The ElevenLabs newsletter voice workflow I had to rebuild twice
Cloning a voice and turning weekly newsletters into podcast episodes is a five-minute setup that took me three weeks to get right. Three specific things that broke, and what finally fixed each one.
- Monthly cost
- ~£18 / $23 on Creator plan/mo
- Published
The pitch is irresistible. You clone your own voice once, paste a newsletter into an API call, and get a listenable podcast episode out the other end. Readers who prefer audio get a daily commute listen, you get better engagement metrics, and the whole pipeline is about forty lines of Python.

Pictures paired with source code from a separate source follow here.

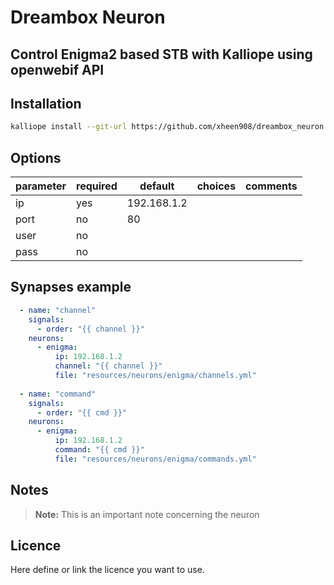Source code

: # Dreambox Neuron

## Control Enigma2 based STB with Kalliope using openwebif API

## Installation
```bash
kalliope install --git-url https://github.com/xheen908/dreambox_neuron.git
```

## Options

| parameter        | required | default                       | choices                           | comments                     |
|------------------|----------|-------------------------------|-----------------------------------|------------------------------|
| ip               | yes      | 192.168.1.2                   |                                   |                              |
| port             | no       | 80                            |                                   |                              |
| user             | no       |                               |                                   |                              |
| pass             | no       |                               |                                   |                              |

## Synapses example

```yml
  - name: "channel"
    signals:
      - order: "{{ channel }}"
    neurons:
      - enigma:
          ip: 192.168.1.2
          channel: "{{ channel }}"
          file: "resources/neurons/enigma/channels.yml"
  
  - name: "command"
    signals:
      - order: "{{ cmd }}"
    neurons:
      - enigma:
          ip: 192.168.1.2
          command: "{{ cmd }}"
          file: "resources/neurons/enigma/commands.yml"

```

## Notes

> **Note:** This is an important note concerning the neuron

## Licence

Here define or link the licence you want to use.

I built this. It took three weeks, I rebuilt it twice, and the final version looks almost nothing like what I drew on the whiteboard. Here is what went wrong, in order, with what finally fixed each one. None of this is a criticism of ElevenLabs. It is a great product. The failures were mine, but the tutorials do not mention any of them.
The glossy version
Step one: record 30 minutes of clean audio of yourself reading various texts. Upload to ElevenLabs as training data for Instant Voice Cloning. Step two: confirm the clone sounds like you in a 20-second test clip. Step three: write a Python script that takes a newsletter, chunks it into sections, calls client.text_to_speech.convert on each chunk with your voice ID, and concatenates the output into an MP3. Step four: ship it.
I did all four steps in one evening. The result sounded like me. I was convinced the project was done. It was not done.
Break 1: my voice sounded unhinged after the third paragraph
When you feed ElevenLabs a single long chunk of text, the model hits its internal consistency budget and starts drifting. By paragraph three, the pitch was climbing, by paragraph five I sounded vaguely out of breath, and by paragraph seven there was a rising panic in the vowels that I have genuinely never produced in real life. It was subtle enough that I did not catch it in the 20-second test clip but obvious on anything longer than a minute.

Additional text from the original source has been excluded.